Further, the 57 preferred stocks offered by the eight Big Banks that failed were those that were unable to meet the high quality criteria. The high quality criteria, first published in 2006, got it right in 70 out of 70 cases.
Countrywide and Merrill Lynch were acquired by Bank of America (NYSE:BAC), National City was acquired by PNC Financial (NYSE:PNC) and Wells Fargo (NYSE:WFC) grabbed Wachovia. The preferred stocks issued by these acquired banks continued to pay their dividends uninterrupted.
The April article concludes:
Using the Global Credit Crisis (June 2007 through March 2009) as a study period allows us to see the relative importance of preferred stock characteristics and their contribution to investing risk. While all characteristics are important and should be considered by preferred stock investors, the cumulative dividend characteristic separated winners and losers more definitively than any other characteristic during those very extreme conditions.

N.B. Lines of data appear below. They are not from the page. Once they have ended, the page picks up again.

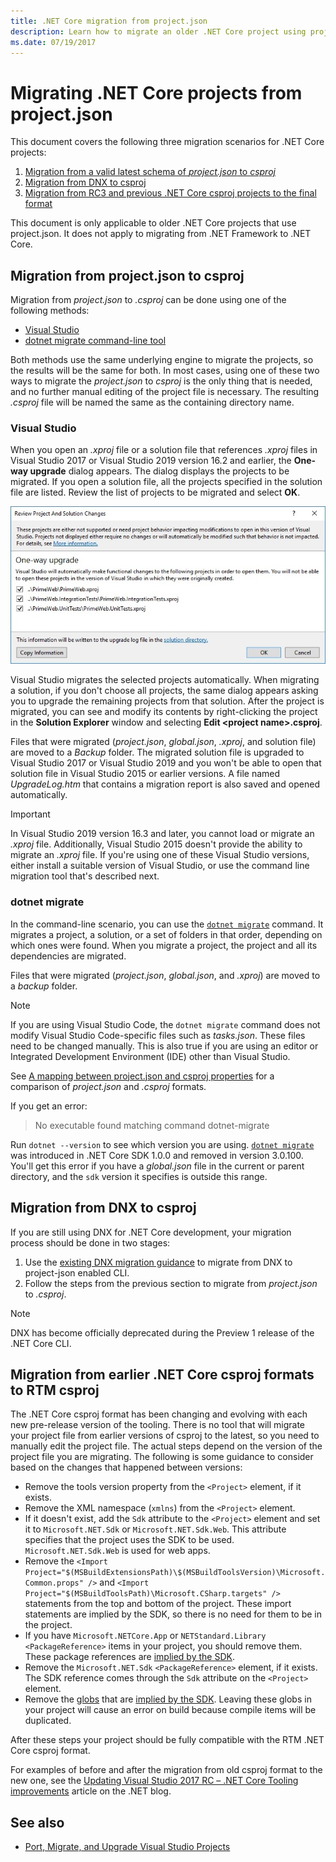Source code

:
 ```yaml
---
title: .NET Core migration from project.json
description: Learn how to migrate an older .NET Core project using project.json
ms.date: 07/19/2017
---
```

# Migrating .NET Core projects from project.json

This document covers the following three migration scenarios for .NET Core projects:

1. [Migration from a valid latest schema of *project.json* to *csproj*](#migration-from-projectjson-to-csproj)
2. [Migration from DNX to csproj](#migration-from-dnx-to-csproj)
3. [Migration from RC3 and previous .NET Core csproj projects to the final format](#migration-from-earlier-net-core-csproj-formats-to-rtm-csproj)

This document is only applicable to older .NET Core projects that use project.json. It does not apply to migrating from .NET Framework to .NET Core.

## Migration from project.json to csproj

Migration from *project.json* to *.csproj* can be done using one of the following methods:

- [Visual Studio](#visual-studio)
- [dotnet migrate command-line tool](#dotnet-migrate)

Both methods use the same underlying engine to migrate the projects, so the results will be the same for both. In most cases, using one of these two ways to migrate the *project.json* to *csproj* is the only thing that is needed, and no further manual editing of the project file is necessary. The resulting *.csproj* file will be named the same as the containing directory name.

### Visual Studio

When you open an *.xproj* file or a solution file that references *.xproj* files in Visual Studio 2017 or Visual Studio 2019 version 16.2 and earlier, the **One-way upgrade** dialog appears. The dialog displays the projects to be migrated. If you open a solution file, all the projects specified in the solution file are listed. Review the list of projects to be migrated and select **OK**.

![One-way upgrade dialog showing the list of projects to be migrated](media/one-way-upgrade.jpg)

Visual Studio migrates the selected projects automatically. When migrating a solution, if you don't choose all projects, the same dialog appears asking you to upgrade the remaining projects from that solution. After the project is migrated, you can see and modify its contents by right-clicking the project in the **Solution Explorer** window and selecting **Edit \<project name>.csproj**.

Files that were migrated (*project.json*, *global.json*, *.xproj*, and solution file) are moved to a *Backup* folder. The migrated solution file is upgraded to Visual Studio 2017 or Visual Studio 2019 and you won't be able to open that solution file in Visual Studio 2015 or earlier versions. A file named *UpgradeLog.htm* that contains a migration report is also saved and opened automatically.

> [!IMPORTANT]
> In Visual Studio 2019 version 16.3 and later, you cannot load or migrate an *.xproj* file. Additionally, Visual Studio 2015 doesn't provide the ability to migrate an *.xproj* file. If you're using one of these Visual Studio versions, either install a suitable version of Visual Studio, or use the command line migration tool that's described next.

### dotnet migrate

In the command-line scenario, you can use the [`dotnet migrate`](../tools/dotnet-migrate.md) command. It migrates a project, a solution, or a set of folders in that order, depending on which ones were found. When you migrate a project, the project and all its dependencies are migrated.

Files that were migrated (*project.json*, *global.json*, and *.xproj*) are moved to a *backup* folder.

> [!NOTE]
> If you are using Visual Studio Code, the `dotnet migrate` command does not modify Visual Studio Code-specific files such as *tasks.json*. These files need to be changed manually.
> This is also true if you are using an editor or Integrated Development Environment (IDE) other than Visual Studio.

See [A mapping between project.json and csproj properties](../tools/project-json-to-csproj.md) for a comparison of *project.json* and *.csproj* formats.

If you get an error:

> No executable found matching command dotnet-migrate

Run `dotnet --version` to see which version you are using. [`dotnet migrate`](../tools/dotnet-migrate.md) was introduced in .NET Core SDK 1.0.0 and removed in version 3.0.100.
You'll get this error if you have a *global.json* file in the current or parent directory, and the `sdk` version it specifies is outside this range.

## Migration from DNX to csproj

If you are still using DNX for .NET Core development, your migration process should be done in two stages:

1. Use the [existing DNX migration guidance](from-dnx.md) to migrate from DNX to project-json enabled CLI.
2. Follow the steps from the previous section to migrate from *project.json* to *.csproj*.

> [!NOTE]
> DNX has become officially deprecated during the Preview 1 release of the .NET Core CLI.

## Migration from earlier .NET Core csproj formats to RTM csproj

The .NET Core csproj format has been changing and evolving with each new pre-release version of the tooling. There is no tool that will migrate your project file from earlier versions of csproj to the latest, so you need to manually edit the project file. The actual steps depend on the version of the project file you are migrating. The following is some guidance to consider based on the changes that happened between versions:

- Remove the tools version property from the `<Project>` element, if it exists.
- Remove the XML namespace (`xmlns`) from the `<Project>` element.
- If it doesn't exist, add the `Sdk` attribute to the `<Project>` element and set it to `Microsoft.NET.Sdk` or `Microsoft.NET.Sdk.Web`. This attribute specifies that the project uses the SDK to be used. `Microsoft.NET.Sdk.Web` is used for web apps.
- Remove the `<Import Project="$(MSBuildExtensionsPath)\$(MSBuildToolsVersion)\Microsoft.Common.props" />` and `<Import Project="$(MSBuildToolsPath)\Microsoft.CSharp.targets" />` statements from the top and bottom of the project. These import statements are implied by the SDK, so there is no need for them to be in the project.
- If you have `Microsoft.NETCore.App` or `NETStandard.Library` `<PackageReference>` items in your project, you should remove them. These package references are [implied by the SDK](../tools/csproj.md).
- Remove the `Microsoft.NET.Sdk` `<PackageReference>` element, if it exists. The SDK reference comes through the `Sdk` attribute on the `<Project>` element.
- Remove the [globs](https://en.wikipedia.org/wiki/Glob_(programming)) that are [implied by the SDK](../project-sdk/overview.md#default-includes-and-excludes). Leaving these globs in your project will cause an error on build because compile items will be duplicated.

After these steps your project should be fully compatible with the RTM .NET Core csproj format.

For examples of before and after the migration from old csproj format to the new one, see the [Updating Visual Studio 2017 RC – .NET Core Tooling improvements](https://devblogs.microsoft.com/dotnet/updating-visual-studio-2017-rc-net-core-tooling-improvements/) article on the .NET blog.

## See also

- [Port, Migrate, and Upgrade Visual Studio Projects](/visualstudio/porting/port-migrate-and-upgrade-visual-studio-projects)
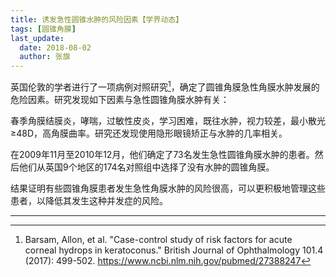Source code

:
 ```yaml
---
title: 诱发急性圆锥水肿的风险因素【学界动态】
tags: [圆锥角膜]
last_update:
  date: 2018-08-02
  author: 张旗
---
```


英国伦敦的学者进行了一项病例对照研究[^1]，确定了圆锥角膜急性角膜水肿发展的危险因素。研究发现如下因素与急性圆锥角膜水肿有关：

春季角膜结膜炎，哮喘，过敏性皮炎，学习困难，既往水肿，视力较差，最小散光≥48D，高角膜曲率。研究还发现使用隐形眼镜矫正与水肿的几率相关。

在2009年11月至2010年12月，他们确定了73名发生急性圆锥角膜水肿的患者。然后他们从英国9个地区的174名对照组中选择了没有水肿的圆锥角膜。

结果证明有些圆锥角膜患者发生急性角膜水肿的风险很高，可以更积极地管理这些患者，以降低其发生这种并发症的风险。

---

[^1]: Barsam, Allon, et al. "Case-control study of risk factors for acute corneal hydrops in keratoconus." British Journal of Ophthalmology 101.4 (2017): 499-502. https://www.ncbi.nlm.nih.gov/pubmed/27388247
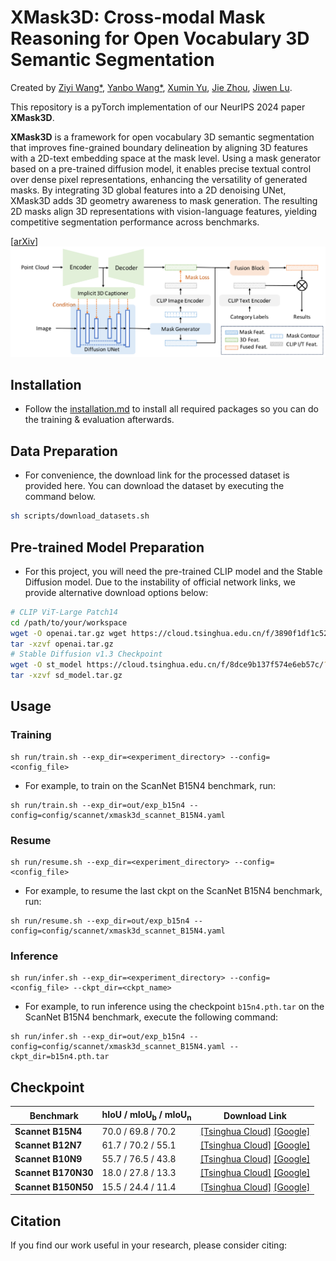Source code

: # XMask3D: Cross-modal Mask Reasoning for Open Vocabulary 3D Semantic Segmentation

Created by [Ziyi Wang*](https://wangzy22.github.io/), [Yanbo Wang*](https://Yanbo-23.github.io/), [Xumin Yu](https://yuxumin.github.io/), [Jie Zhou](https://scholar.google.com/citations?user=6a79aPwAAAAJ&hl=en&authuser=1), [Jiwen Lu](https://scholar.google.com/citations?user=TN8uDQoAAAAJ&hl=zh-CN).


This repository is a pyTorch implementation of our NeurIPS 2024 paper **XMask3D**.

**XMask3D** is a framework for open vocabulary 3D semantic segmentation that improves fine-grained boundary delineation by aligning 3D features with a 2D-text embedding space at the mask level. Using a mask generator based on a pre-trained diffusion model, it enables precise textual control over dense pixel representations, enhancing the versatility of generated masks. By integrating 3D global features into a 2D denoising UNet, XMask3D adds 3D geometry awareness to mask generation. The resulting 2D masks align 3D representations with vision-language features, yielding competitive segmentation performance across benchmarks.

[[arXiv]()]
![intro](fig/pipeline.jpg)


## Installation
- Follow the [installation.md](installation.md) to install all required packages so you can do the training & evaluation afterwards.

## Data Preparation

- For convenience, the download link for the processed dataset is provided here. You can download the dataset by executing the command below.
```bash
sh scripts/download_datasets.sh
```

## Pre-trained Model Preparation

- For this project, you will need the pre-trained CLIP model and the Stable Diffusion model. Due to the instability of official network links, we provide alternative download options below:
```bash
# CLIP ViT-Large Patch14
cd /path/to/your/workspace
wget -O openai.tar.gz wget https://cloud.tsinghua.edu.cn/f/3890f1df1c5248a7a6e8/?dl=1
tar -xzvf openai.tar.gz
# Stable Diffusion v1.3 Checkpoint
wget -O st_model https://cloud.tsinghua.edu.cn/f/8dce9b137f574e6eb57c/?dl=1
tar -xzvf sd_model.tar.gz
```

## Usage

### Training

```
sh run/train.sh --exp_dir=<experiment_directory> --config=<config_file>
```

- For example, to train on the ScanNet B15N4 benchmark, run:

```
sh run/train.sh --exp_dir=out/exp_b15n4 --config=config/scannet/xmask3d_scannet_B15N4.yaml
```

### Resume

```
sh run/resume.sh --exp_dir=<experiment_directory> --config=<config_file>
```

- For example, to resume the last ckpt on the ScanNet B15N4 benchmark, run:

```
sh run/resume.sh --exp_dir=out/exp_b15n4 --config=config/scannet/xmask3d_scannet_B15N4.yaml
```
### Inference

```
sh run/infer.sh --exp_dir=<experiment_directory> --config=<config_file> --ckpt_dir=<ckpt_name>
```

- For example, to run inference using the checkpoint ```b15n4.pth.tar``` on the ScanNet B15N4 benchmark, execute the following command:

```
sh run/infer.sh --exp_dir=out/exp_b15n4 --config=config/scannet/xmask3d_scannet_B15N4.yaml --ckpt_dir=b15n4.pth.tar
```


## Checkpoint

| **Benchmark**         | **hIoU / mIoU<sub>b</sub> / mIoU<sub>n</sub>** | **Download Link**       |
|-----------------------|-----------------------------------------------|--------------------------|
| **Scannet B15N4**     | 70.0 / 69.8 / 70.2                            | [[Tsinghua Cloud]](https://cloud.tsinghua.edu.cn/f/dc6459840fe542a288f8/?dl=1) [[Google]](https://drive.google.com/file/d/1A-QsKXwrvXLKedLQdWl6qoR-JuFdrRO-/view?usp=sharing)       |
| **Scannet B12N7**     | 61.7 / 70.2 / 55.1                            | [[Tsinghua Cloud]](https://cloud.tsinghua.edu.cn/f/5d9671b1f0a9499d821e/?dl=1) [[Google]](https://drive.google.com/file/d/1ZSdoLcR8fr1MtXy5n3y-diFJJ5j1YLF7/view?usp=sharing)      |
| **Scannet B10N9**     | 55.7 / 76.5 / 43.8                            | [[Tsinghua Cloud]](https://cloud.tsinghua.edu.cn/f/e7f41cd454a1469d865b/?dl=1) [[Google]](https://drive.google.com/file/d/1bsHBoFDXZIo-3UU1JE0zXRbAJ9q9_4Be/view?usp=sharing)      |
| **Scannet B170N30**   | 18.0 / 27.8 / 13.3                            | [[Tsinghua Cloud]](https://cloud.tsinghua.edu.cn/f/b88c57c7093740f59d75/?dl=1) [[Google]](https://drive.google.com/file/d/1VgN6WukdOBBxL4C1t0mve6ZeLDVQKwoh/view?usp=sharing)      |
| **Scannet B150N50**   | 15.5 / 24.4 / 11.4                            | [[Tsinghua Cloud]](https://cloud.tsinghua.edu.cn/f/a55ee7d62caa4e82bb77/?dl=1) [[Google]](https://drive.google.com/file/d/1tQjGznq2x8df7c_HnlnsOb_peMgq-_ZL/view?usp=sharing)       |

## Citation

If you find our work useful in your research, please consider citing:

```

```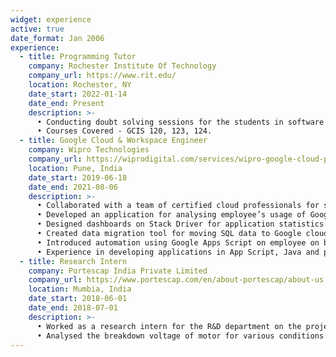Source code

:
 ```yaml
---
widget: experience
active: true
date_format: Jan 2006
experience:
  - title: Programming Tutor
    company: Rochester Institute Of Technology
    company_url: https://www.rit.edu/
    location: Rochester, NY
    date_start: 2022-01-14
    date_end: Present
    description: >-
      • Conducting doubt solving sessions for the students in software development and problem-solving course in Java and Python.
      • Courses Covered - GCIS 120, 123, 124.
  - title: Google Cloud & Workspace Engineer
    company: Wipro Technologies
    company_url: https://wiprodigital.com/services/wipro-google-cloud-platform-services/
    location: Pune, India
    date_start: 2019-06-18
    date_end: 2021-08-06
    description: >- 
      • Collaborated with a team of certified cloud professionals for supporting customers in Cloud migration.
      • Developed an application for analysing employee’s usage of Google workspace products to reduce the licensing cost by 5% using Python and Google API's.
      • Designed dashboards on Stack Driver for application statistics integrated with alert system to monitor latency and maintain SLA.
      • Created data migration tool for moving SQL data to Google cloud, using Google Dataproc, implemented the tool for MYSQL, PostgreSQL and Oracle DB.
      • Introduced automation using Google Apps Script on employee on boarding and leaving.
      • Experience in developing applications in App Script, Java and python with deployment in Kubernetes.
  - title: Research Intern
    company: Portescap India Private Limited
    company_url: https://www.portescap.com/en/about-portescap/about-us
    location: Mumbia, India
    date_start: 2018-06-01
    date_end: 2018-07-01
    description: >-
      • Worked as a research intern for the R&D department on the project to design guidelines for insulation resistance test methods for miniature motors.
      • Analysed the breakdown voltage of motor for various conditions as per latest IEC and IEEE norms to increase product reliability to satisfy internationally recognized         standards. Based on the results, updated the company's testing guidelines.    
---
```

Citizens Republic Bancorp Trust Preferred Stock (CTZ-A)
With one exception, there has never been a case where a preferred stock that was able to meet the ten "high quality" criteria missed a dividend payment (my data goes back to 1926). The exception is the trust preferred stock issued by Citizens Republic Bancorp on September 28, 2006. CTZ-A has a dividend (coupon) rate of 7.50% which computes to a quarterly dividend obligation of $0.4688 per share.
Citizens is headquartered in Flint, Michigan, home of the U.S. auto industry. While Citizens survived the Global Credit Crisis (2007-2009), the auto industry meltdown that followed was a staggering second blow. The bank deferred the dividend on CTZ-A, its only publicly traded preferred stock issue, on January 28, 2010.
Since then, the management team at CRBC has worked diligently to recover. On July 28, 2011 the bank announced that it had returned to profitability.
Cumulative Dividend Characteristic Rescues Shareholders Once Again
But the big news for CTZ-A shareholders came just a couple of weeks ago on September 13, 2012 when the bank announced a merger agreement with Ohio-based First Merit.
While the merger will take several more months to complete, Fitch released a statement saying that Fitch "...expects CRBC's outstanding trust preferred shares to become current..."
Procedurally, the merger deal has to come to fruition and at that time the merged company's board of directors will declare the (massive) dividend for CTZ-A. The New York Stock Exchange will set the ex-dividend date at about two days prior to the record date declared by the board. Those holding shares of CTZ-A on that ex-dividend date will receive the declared dividend.
In anticipation of the big payout, the market price of CTZ-A jumped on the announcement.
It is because CTZ-A has the cumulative dividend requirement that CTZ-A shareholders appear about to be made whole again. Just as it did more than any other single characteristic during the Global Credit Crisis, the cumulative dividend characteristic appears to have once again saved preferred stock investors. Congratulations to CTZ-A shareholders; it looks like your patience is going to pay off.
Additional disclosure: Preferred stocks identified within this article are for illustration purposes only, and are not to be taken as recommendations.